Пластинка доиграла до середины; он оторвался от нее и танцевал один, обнимая пустоту. Тогда она поняла, что превратиться в Клод невозможно, что упрям эгоизм бытия, упорна и жадна плоть. Стены и потолок, кресла и люстры вихрем неслись за ней к маминой комнате, дробились, меняли цвет, как узоры в калейдоскопе.
«„Романо, не уходи, останься дома! Без тебя я никогда не стану взрослая, останусь старой девой!“ Стареющая женщина перебирала перед зеркалом плохо нанизанные четки — безумные мольбы, и я никак не могла понять, при чем тут я. Мне было тридцать два года, а я и мечтала, и одевалась, и играла, как юная девушка. Мама никогда не занималась мной. Никто — ни мужчина, ни женщина — никогда не стучался в мою дверь.
Я слышала много раз, что приходит время, когда какие-то силы начинают бродить в тебе, и тело расцветает, и мужчины оборачиваются, когда ты проходишь по улице. А со мной этого не было. Я жила в какой-то спячке, одна среди книг и игрушек. Весна не приходила.
Я хотела только одного — быть такой, как все, как мои старые подруги, у которых есть и муж и дети. Притаившись в углу, я смотрела, как ведет себя Романо с этой Клод, и спрашивала: „Почему мужчину тянет к женщине? Что есть у женщин такого, чего нет у меня?“ А теперь и он, Романо, покидал меня.
Я поняла, что от судьбы не уйти и остается одно — смириться. Может быть, мне будет легче перейти от детства к старости, чем женщинам, которые знали жизнь и мужчин. У меня были нитки и иголки, и в тот самый вечер я принялась за рукоделье.
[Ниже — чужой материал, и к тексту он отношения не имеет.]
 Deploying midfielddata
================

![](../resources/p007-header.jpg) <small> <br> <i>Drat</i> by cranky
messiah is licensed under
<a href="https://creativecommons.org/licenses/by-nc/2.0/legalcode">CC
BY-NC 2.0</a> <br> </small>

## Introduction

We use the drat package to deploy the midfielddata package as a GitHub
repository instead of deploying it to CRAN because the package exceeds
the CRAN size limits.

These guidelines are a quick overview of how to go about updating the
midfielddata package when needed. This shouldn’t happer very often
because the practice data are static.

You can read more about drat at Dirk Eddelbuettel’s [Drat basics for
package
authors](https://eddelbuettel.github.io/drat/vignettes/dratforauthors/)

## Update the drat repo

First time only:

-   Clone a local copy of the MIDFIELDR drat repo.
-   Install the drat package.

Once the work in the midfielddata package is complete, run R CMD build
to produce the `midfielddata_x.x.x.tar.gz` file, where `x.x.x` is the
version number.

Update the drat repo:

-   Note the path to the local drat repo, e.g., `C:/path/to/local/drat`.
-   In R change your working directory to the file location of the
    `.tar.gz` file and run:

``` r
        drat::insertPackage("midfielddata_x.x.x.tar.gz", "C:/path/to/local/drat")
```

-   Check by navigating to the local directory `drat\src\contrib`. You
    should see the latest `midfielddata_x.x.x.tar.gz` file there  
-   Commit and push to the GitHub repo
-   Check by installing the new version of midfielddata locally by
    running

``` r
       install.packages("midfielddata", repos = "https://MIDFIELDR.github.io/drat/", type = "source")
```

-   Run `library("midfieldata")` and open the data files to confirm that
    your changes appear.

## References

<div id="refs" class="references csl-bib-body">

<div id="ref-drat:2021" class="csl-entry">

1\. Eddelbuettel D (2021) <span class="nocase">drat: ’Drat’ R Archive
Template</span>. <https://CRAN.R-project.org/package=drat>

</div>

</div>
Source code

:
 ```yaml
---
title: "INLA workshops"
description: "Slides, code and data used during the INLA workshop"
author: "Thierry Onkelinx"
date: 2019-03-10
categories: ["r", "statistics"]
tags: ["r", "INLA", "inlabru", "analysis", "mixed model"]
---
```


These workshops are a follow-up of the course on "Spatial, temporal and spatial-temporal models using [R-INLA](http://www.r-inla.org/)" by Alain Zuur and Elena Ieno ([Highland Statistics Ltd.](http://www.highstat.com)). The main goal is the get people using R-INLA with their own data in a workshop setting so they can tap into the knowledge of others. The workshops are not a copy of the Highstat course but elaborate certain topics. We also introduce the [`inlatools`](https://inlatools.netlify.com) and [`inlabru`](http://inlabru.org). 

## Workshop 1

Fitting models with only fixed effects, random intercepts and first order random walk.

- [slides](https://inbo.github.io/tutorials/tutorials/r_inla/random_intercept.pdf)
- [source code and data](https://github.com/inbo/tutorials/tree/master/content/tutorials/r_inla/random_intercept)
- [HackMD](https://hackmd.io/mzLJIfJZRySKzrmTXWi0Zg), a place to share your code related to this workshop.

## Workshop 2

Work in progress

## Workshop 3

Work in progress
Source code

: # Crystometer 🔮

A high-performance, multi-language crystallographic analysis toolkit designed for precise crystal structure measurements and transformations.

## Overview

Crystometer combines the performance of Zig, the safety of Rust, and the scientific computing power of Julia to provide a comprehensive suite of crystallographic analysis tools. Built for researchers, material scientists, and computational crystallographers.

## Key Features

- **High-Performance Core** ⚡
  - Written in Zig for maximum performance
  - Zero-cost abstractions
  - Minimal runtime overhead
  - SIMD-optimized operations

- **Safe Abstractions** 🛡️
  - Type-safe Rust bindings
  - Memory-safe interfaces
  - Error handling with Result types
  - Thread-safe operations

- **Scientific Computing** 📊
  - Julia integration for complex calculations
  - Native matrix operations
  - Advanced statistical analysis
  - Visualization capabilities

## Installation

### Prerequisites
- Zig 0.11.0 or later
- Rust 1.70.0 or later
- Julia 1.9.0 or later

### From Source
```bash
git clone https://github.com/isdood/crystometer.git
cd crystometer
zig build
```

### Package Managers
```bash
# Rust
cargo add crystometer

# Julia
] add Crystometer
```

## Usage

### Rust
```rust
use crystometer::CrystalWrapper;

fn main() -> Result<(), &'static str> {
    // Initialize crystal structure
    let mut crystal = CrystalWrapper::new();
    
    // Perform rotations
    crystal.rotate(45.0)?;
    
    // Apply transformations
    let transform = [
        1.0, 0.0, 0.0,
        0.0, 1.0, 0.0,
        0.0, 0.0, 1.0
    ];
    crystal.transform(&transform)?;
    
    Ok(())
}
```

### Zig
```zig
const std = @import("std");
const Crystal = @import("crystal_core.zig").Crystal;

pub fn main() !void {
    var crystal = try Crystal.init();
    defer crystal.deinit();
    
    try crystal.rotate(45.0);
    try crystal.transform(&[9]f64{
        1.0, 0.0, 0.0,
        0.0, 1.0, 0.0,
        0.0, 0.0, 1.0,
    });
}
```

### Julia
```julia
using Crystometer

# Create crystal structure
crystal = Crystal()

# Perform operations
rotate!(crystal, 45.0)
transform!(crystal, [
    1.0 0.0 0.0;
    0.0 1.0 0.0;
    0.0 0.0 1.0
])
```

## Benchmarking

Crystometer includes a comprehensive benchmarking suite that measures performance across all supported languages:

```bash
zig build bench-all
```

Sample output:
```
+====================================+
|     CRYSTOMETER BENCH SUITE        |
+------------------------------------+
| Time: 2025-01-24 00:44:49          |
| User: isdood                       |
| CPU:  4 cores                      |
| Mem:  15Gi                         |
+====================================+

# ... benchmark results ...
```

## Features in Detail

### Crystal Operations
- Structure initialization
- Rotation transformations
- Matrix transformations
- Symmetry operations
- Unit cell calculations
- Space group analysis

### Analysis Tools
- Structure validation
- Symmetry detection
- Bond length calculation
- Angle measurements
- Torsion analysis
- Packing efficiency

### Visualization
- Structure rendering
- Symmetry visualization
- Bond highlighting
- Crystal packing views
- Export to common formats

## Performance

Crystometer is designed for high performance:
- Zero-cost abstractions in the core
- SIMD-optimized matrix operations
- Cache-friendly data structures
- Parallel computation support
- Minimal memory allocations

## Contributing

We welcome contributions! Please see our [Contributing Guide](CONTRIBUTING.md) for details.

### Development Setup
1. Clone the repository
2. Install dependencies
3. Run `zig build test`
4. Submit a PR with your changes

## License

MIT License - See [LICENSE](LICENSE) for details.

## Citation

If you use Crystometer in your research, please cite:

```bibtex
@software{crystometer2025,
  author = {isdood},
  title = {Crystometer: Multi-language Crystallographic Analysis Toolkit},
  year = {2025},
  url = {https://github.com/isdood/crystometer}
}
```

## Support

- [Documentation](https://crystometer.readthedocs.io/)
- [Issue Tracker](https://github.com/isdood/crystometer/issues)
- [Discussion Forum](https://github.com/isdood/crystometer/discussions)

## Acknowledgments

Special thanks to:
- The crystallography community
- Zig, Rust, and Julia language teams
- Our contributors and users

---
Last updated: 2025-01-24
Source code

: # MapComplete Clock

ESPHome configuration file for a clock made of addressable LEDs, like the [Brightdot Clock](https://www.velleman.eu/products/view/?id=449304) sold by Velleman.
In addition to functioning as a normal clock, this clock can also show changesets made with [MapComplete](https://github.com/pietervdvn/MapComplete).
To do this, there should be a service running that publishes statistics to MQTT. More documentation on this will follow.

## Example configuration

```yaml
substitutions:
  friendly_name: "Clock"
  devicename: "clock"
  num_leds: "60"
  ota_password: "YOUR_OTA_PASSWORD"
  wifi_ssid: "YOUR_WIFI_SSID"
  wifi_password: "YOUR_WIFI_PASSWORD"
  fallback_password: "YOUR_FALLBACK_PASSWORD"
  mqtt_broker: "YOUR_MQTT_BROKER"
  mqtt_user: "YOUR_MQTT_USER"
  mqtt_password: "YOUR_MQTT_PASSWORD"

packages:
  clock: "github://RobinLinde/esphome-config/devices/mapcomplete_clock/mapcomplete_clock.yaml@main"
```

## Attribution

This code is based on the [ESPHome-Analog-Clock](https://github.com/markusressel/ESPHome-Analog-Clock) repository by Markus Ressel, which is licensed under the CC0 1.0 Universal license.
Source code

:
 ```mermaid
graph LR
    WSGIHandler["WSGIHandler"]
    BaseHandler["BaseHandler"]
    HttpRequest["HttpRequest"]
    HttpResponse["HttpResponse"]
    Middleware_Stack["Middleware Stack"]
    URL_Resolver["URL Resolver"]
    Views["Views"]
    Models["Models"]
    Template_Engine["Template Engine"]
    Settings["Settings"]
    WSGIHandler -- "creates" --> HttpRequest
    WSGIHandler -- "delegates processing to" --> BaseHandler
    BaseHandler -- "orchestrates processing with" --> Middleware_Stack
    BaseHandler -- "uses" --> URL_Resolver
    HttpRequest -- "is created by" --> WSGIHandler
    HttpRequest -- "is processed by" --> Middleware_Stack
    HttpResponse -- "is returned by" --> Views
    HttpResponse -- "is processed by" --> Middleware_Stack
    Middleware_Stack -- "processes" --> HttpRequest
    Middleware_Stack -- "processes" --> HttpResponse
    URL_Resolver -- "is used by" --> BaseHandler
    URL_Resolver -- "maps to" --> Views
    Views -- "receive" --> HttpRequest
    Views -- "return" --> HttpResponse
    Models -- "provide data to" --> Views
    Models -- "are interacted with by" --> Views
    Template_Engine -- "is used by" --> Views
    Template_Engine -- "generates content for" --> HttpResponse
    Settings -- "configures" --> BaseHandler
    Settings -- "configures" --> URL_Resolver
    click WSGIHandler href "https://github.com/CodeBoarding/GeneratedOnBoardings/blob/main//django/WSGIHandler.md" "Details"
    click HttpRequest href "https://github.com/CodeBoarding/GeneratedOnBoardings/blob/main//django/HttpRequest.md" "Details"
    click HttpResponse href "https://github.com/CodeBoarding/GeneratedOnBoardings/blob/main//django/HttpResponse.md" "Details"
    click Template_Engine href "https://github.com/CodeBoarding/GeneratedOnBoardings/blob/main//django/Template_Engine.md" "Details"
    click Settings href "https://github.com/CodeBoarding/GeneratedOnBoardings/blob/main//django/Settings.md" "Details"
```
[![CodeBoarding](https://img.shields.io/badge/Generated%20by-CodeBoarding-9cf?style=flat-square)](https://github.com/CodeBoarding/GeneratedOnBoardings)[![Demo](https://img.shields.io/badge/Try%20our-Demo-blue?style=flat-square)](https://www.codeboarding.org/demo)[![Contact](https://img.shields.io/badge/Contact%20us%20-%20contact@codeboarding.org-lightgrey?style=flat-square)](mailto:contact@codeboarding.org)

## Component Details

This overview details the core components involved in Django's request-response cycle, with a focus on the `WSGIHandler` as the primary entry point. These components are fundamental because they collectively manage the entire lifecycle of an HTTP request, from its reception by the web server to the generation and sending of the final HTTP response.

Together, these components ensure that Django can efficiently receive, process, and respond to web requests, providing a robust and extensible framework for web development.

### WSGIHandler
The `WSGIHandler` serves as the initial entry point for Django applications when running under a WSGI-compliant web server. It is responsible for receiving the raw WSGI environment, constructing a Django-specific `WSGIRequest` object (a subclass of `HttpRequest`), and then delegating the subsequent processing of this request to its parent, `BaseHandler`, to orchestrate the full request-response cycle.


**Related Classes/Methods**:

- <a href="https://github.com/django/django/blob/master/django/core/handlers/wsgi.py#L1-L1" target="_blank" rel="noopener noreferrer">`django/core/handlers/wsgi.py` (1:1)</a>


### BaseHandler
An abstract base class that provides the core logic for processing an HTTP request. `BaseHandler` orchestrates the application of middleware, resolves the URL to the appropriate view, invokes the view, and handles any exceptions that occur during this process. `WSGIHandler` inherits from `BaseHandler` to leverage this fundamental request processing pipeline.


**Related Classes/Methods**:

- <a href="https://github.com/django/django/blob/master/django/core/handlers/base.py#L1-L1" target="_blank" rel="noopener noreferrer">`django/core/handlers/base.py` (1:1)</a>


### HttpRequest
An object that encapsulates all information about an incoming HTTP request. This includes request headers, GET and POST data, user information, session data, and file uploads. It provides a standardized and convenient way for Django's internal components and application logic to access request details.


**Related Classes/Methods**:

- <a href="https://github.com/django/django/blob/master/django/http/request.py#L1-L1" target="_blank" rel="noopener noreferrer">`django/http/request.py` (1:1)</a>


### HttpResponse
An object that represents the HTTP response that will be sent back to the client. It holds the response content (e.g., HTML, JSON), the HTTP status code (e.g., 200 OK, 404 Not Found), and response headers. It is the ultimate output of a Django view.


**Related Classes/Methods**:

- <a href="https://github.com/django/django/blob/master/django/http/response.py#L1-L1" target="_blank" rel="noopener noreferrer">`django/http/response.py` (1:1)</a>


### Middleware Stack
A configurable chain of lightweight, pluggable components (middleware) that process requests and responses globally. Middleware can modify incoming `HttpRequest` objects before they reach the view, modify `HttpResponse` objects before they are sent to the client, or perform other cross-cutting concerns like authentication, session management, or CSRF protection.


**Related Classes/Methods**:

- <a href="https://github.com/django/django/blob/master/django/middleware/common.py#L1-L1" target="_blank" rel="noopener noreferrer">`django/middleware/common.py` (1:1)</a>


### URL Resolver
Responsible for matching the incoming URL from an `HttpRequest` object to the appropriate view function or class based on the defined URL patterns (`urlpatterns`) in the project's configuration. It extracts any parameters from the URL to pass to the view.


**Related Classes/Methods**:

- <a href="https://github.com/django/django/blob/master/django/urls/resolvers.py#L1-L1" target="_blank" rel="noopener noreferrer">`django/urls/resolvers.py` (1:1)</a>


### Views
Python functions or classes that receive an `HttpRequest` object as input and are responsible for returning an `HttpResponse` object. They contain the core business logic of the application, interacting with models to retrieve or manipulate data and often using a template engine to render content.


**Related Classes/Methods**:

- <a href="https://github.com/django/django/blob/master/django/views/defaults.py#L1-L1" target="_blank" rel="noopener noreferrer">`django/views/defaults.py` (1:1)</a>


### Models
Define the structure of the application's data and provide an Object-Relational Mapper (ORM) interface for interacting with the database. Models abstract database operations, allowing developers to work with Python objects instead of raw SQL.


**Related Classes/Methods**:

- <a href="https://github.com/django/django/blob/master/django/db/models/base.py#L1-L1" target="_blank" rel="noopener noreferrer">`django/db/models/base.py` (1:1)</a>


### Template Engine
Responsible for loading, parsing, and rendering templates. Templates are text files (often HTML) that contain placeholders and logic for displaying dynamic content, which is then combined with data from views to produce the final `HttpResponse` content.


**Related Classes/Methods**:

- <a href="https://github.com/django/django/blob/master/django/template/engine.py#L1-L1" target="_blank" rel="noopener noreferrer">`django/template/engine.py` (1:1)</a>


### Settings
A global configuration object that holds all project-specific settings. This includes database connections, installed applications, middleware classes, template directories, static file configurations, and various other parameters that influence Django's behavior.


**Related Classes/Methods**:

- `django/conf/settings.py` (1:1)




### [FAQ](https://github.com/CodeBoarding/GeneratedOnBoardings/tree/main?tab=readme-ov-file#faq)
Я думала — стоит примириться, и все будет просто. Я не знала, что тело не прощает. Не знала, что смутные сны, похожие на кошмары, становятся до жути простыми, когда к тебе подходит мужчина, и мне страшно тогда, как бы не сделать того, что никогда не смела, и я прошу мадонну, чтоб она состарила меня поскорее».
Агеда остановилась, как будто ей не хватило дыхания, и Авель увидел морщинки на ее лице.
«Ну, а Романо, — продолжала она, — Романо с того дня был совсем как мертвый. Шел сентябрь; ободранные эвкалипты стояли в саду, словно нищие в лохмотьях; поскрипывал громоотвод, монотонно капало из труб, хлопала створка чердачного окна. Последние птицы летели над самой землей и громко кричали. Ждали суровой зимы, и все мы чувствовали, что стареем с каждой минутой.
Мама старалась перед нами казаться спокойной, но, как только мы с папой уходили, она изводила Романо упреками. Она его выдумала, как Давида, — приписывала ему зрелый разум одного человека, силу другого, железную волю третьего, и получался идеальный юноша, одаренный всеми добродетелями, рядом с которым настоящий, живой Романо совсем терялся.
Она удивлялась, например, что он может развлекаться без нее, а когда она узнала, что у него такие же страсти, как у других мужчин, она плакала. Она довольно долго вынашивала мечту о мужчине высшего типа, который во имя любви отказывается от обладания, и в тот день, когда она узнала правду об его отношениях с Клод, она горько упрекала его за измену выдуманному ею идеалу.